Copy each entry as it stands, leaving nothing out.

▶ _Stored items_

════

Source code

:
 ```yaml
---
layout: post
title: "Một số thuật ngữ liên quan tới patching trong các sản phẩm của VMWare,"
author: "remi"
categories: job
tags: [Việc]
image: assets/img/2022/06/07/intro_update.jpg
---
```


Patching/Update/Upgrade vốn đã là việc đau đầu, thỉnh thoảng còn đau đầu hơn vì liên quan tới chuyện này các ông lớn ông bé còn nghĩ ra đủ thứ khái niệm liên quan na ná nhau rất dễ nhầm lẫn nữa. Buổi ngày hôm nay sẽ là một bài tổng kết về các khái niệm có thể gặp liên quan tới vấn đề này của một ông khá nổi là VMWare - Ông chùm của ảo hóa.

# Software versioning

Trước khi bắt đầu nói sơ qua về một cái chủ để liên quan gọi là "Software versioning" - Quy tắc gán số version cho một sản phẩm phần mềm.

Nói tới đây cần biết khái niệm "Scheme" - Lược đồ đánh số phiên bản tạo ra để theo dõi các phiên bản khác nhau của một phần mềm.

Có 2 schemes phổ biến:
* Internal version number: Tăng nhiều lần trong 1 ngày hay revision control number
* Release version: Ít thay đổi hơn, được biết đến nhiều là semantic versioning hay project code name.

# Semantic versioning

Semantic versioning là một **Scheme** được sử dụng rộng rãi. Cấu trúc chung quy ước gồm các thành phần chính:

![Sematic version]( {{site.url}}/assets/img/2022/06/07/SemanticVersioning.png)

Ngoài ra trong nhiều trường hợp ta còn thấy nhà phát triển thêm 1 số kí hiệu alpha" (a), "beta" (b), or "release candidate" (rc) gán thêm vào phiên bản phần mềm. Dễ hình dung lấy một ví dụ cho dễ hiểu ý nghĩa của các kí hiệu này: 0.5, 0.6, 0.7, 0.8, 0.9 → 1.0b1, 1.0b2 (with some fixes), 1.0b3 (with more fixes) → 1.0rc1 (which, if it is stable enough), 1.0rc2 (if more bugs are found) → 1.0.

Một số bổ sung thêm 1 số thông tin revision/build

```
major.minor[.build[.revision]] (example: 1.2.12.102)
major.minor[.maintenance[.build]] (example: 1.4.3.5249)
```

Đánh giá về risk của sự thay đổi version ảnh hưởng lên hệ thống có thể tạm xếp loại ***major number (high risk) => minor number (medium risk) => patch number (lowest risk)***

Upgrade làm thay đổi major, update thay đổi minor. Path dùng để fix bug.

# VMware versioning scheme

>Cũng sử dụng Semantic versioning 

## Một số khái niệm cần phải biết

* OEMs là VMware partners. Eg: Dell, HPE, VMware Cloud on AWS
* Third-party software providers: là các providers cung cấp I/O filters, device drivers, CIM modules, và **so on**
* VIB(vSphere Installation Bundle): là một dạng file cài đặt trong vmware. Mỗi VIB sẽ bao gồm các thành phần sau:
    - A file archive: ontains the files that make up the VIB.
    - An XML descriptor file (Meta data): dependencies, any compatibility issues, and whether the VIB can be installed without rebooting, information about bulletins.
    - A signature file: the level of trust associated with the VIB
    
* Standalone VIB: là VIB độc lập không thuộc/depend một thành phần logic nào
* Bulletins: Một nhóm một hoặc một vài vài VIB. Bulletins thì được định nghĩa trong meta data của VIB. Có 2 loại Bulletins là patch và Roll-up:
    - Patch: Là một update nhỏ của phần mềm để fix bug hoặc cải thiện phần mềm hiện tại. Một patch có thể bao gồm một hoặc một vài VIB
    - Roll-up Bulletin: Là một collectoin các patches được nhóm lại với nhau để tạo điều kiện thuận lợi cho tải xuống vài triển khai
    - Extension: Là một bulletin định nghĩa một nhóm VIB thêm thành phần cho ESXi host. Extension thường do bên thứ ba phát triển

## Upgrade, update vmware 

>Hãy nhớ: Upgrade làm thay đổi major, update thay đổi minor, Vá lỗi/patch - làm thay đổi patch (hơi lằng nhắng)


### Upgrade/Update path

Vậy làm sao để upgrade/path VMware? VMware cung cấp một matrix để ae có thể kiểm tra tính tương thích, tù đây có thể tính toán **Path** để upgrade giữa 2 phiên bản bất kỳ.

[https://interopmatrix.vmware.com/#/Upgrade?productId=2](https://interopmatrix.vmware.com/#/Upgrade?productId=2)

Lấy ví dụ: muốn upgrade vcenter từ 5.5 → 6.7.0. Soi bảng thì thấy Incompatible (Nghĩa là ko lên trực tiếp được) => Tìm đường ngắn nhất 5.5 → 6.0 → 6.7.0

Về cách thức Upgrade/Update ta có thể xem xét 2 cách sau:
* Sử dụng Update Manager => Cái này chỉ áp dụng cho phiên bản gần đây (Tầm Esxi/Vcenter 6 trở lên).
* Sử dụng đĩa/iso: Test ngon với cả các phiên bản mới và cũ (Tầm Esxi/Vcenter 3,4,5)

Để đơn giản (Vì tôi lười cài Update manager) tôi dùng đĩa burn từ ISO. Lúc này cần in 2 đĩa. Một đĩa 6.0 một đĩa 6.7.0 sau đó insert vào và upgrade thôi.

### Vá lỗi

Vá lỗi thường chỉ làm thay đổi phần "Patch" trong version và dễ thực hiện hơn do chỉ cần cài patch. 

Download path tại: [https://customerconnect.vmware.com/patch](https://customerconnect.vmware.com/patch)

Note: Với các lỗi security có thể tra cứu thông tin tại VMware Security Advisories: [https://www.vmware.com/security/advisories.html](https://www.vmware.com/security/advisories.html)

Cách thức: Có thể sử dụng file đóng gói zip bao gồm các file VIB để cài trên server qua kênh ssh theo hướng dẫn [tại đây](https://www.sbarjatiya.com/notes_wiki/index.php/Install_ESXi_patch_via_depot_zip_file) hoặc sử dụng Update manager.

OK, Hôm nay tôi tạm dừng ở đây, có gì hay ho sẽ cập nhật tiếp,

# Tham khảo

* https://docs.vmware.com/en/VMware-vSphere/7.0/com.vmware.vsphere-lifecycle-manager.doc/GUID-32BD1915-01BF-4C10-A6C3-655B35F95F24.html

════

▶ _RESULT BELOW_
Source code

:
 ```yaml
---
layout: post
title: "Một số thuật ngữ liên quan tới patching trong các sản phẩm của VMWare,"
author: "remi"
categories: job
tags: [Việc]
image: assets/img/2022/06/07/intro_update.jpg
---
```


Patching/Update/Upgrade vốn đã là việc đau đầu, thỉnh thoảng còn đau đầu hơn vì liên quan tới chuyện này các ông lớn ông bé còn nghĩ ra đủ thứ khái niệm liên quan na ná nhau rất dễ nhầm lẫn nữa. Buổi ngày hôm nay sẽ là một bài tổng kết về các khái niệm có thể gặp liên quan tới vấn đề này của một ông khá nổi là VMWare - Ông chùm của ảo hóa.

# Software versioning

Trước khi bắt đầu nói sơ qua về một cái chủ để liên quan gọi là "Software versioning" - Quy tắc gán số version cho một sản phẩm phần mềm.

Nói tới đây cần biết khái niệm "Scheme" - Lược đồ đánh số phiên bản tạo ra để theo dõi các phiên bản khác nhau của một phần mềm.

Có 2 schemes phổ biến:
* Internal version number: Tăng nhiều lần trong 1 ngày hay revision control number
* Release version: Ít thay đổi hơn, được biết đến nhiều là semantic versioning hay project code name.

# Semantic versioning

Semantic versioning là một **Scheme** được sử dụng rộng rãi. Cấu trúc chung quy ước gồm các thành phần chính:

![Sematic version]( {{site.url}}/assets/img/2022/06/07/SemanticVersioning.png)

Ngoài ra trong nhiều trường hợp ta còn thấy nhà phát triển thêm 1 số kí hiệu alpha" (a), "beta" (b), or "release candidate" (rc) gán thêm vào phiên bản phần mềm. Dễ hình dung lấy một ví dụ cho dễ hiểu ý nghĩa của các kí hiệu này: 0.5, 0.6, 0.7, 0.8, 0.9 → 1.0b1, 1.0b2 (with some fixes), 1.0b3 (with more fixes) → 1.0rc1 (which, if it is stable enough), 1.0rc2 (if more bugs are found) → 1.0.

Một số bổ sung thêm 1 số thông tin revision/build

```
major.minor[.build[.revision]] (example: 1.2.12.102)
major.minor[.maintenance[.build]] (example: 1.4.3.5249)
```

Đánh giá về risk của sự thay đổi version ảnh hưởng lên hệ thống có thể tạm xếp loại ***major number (high risk) => minor number (medium risk) => patch number (lowest risk)***

Upgrade làm thay đổi major, update thay đổi minor. Path dùng để fix bug.

# VMware versioning scheme

>Cũng sử dụng Semantic versioning 

## Một số khái niệm cần phải biết

* OEMs là VMware partners. Eg: Dell, HPE, VMware Cloud on AWS
* Third-party software providers: là các providers cung cấp I/O filters, device drivers, CIM modules, và **so on**
* VIB(vSphere Installation Bundle): là một dạng file cài đặt trong vmware. Mỗi VIB sẽ bao gồm các thành phần sau:
    - A file archive: ontains the files that make up the VIB.
    - An XML descriptor file (Meta data): dependencies, any compatibility issues, and whether the VIB can be installed without rebooting, information about bulletins.
    - A signature file: the level of trust associated with the VIB
    
* Standalone VIB: là VIB độc lập không thuộc/depend một thành phần logic nào
* Bulletins: Một nhóm một hoặc một vài vài VIB. Bulletins thì được định nghĩa trong meta data của VIB. Có 2 loại Bulletins là patch và Roll-up:
    - Patch: Là một update nhỏ của phần mềm để fix bug hoặc cải thiện phần mềm hiện tại. Một patch có thể bao gồm một hoặc một vài VIB
    - Roll-up Bulletin: Là một collectoin các patches được nhóm lại với nhau để tạo điều kiện thuận lợi cho tải xuống vài triển khai
    - Extension: Là một bulletin định nghĩa một nhóm VIB thêm thành phần cho ESXi host. Extension thường do bên thứ ba phát triển

## Upgrade, update vmware 

>Hãy nhớ: Upgrade làm thay đổi major, update thay đổi minor, Vá lỗi/patch - làm thay đổi patch (hơi lằng nhắng)


### Upgrade/Update path

Vậy làm sao để upgrade/path VMware? VMware cung cấp một matrix để ae có thể kiểm tra tính tương thích, tù đây có thể tính toán **Path** để upgrade giữa 2 phiên bản bất kỳ.

[https://interopmatrix.vmware.com/#/Upgrade?productId=2](https://interopmatrix.vmware.com/#/Upgrade?productId=2)

Lấy ví dụ: muốn upgrade vcenter từ 5.5 → 6.7.0. Soi bảng thì thấy Incompatible (Nghĩa là ko lên trực tiếp được) => Tìm đường ngắn nhất 5.5 → 6.0 → 6.7.0

Về cách thức Upgrade/Update ta có thể xem xét 2 cách sau:
* Sử dụng Update Manager => Cái này chỉ áp dụng cho phiên bản gần đây (Tầm Esxi/Vcenter 6 trở lên).
* Sử dụng đĩa/iso: Test ngon với cả các phiên bản mới và cũ (Tầm Esxi/Vcenter 3,4,5)

Để đơn giản (Vì tôi lười cài Update manager) tôi dùng đĩa burn từ ISO. Lúc này cần in 2 đĩa. Một đĩa 6.0 một đĩa 6.7.0 sau đó insert vào và upgrade thôi.

### Vá lỗi

Vá lỗi thường chỉ làm thay đổi phần "Patch" trong version và dễ thực hiện hơn do chỉ cần cài patch. 

Download path tại: [https://customerconnect.vmware.com/patch](https://customerconnect.vmware.com/patch)

Note: Với các lỗi security có thể tra cứu thông tin tại VMware Security Advisories: [https://www.vmware.com/security/advisories.html](https://www.vmware.com/security/advisories.html)

Cách thức: Có thể sử dụng file đóng gói zip bao gồm các file VIB để cài trên server qua kênh ssh theo hướng dẫn [tại đây](https://www.sbarjatiya.com/notes_wiki/index.php/Install_ESXi_patch_via_depot_zip_file) hoặc sử dụng Update manager.

OK, Hôm nay tôi tạm dừng ở đây, có gì hay ho sẽ cập nhật tiếp,

# Tham khảo

* https://docs.vmware.com/en/VMware-vSphere/7.0/com.vmware.vsphere-lifecycle-manager.doc/GUID-32BD1915-01BF-4C10-A6C3-655B35F95F24.html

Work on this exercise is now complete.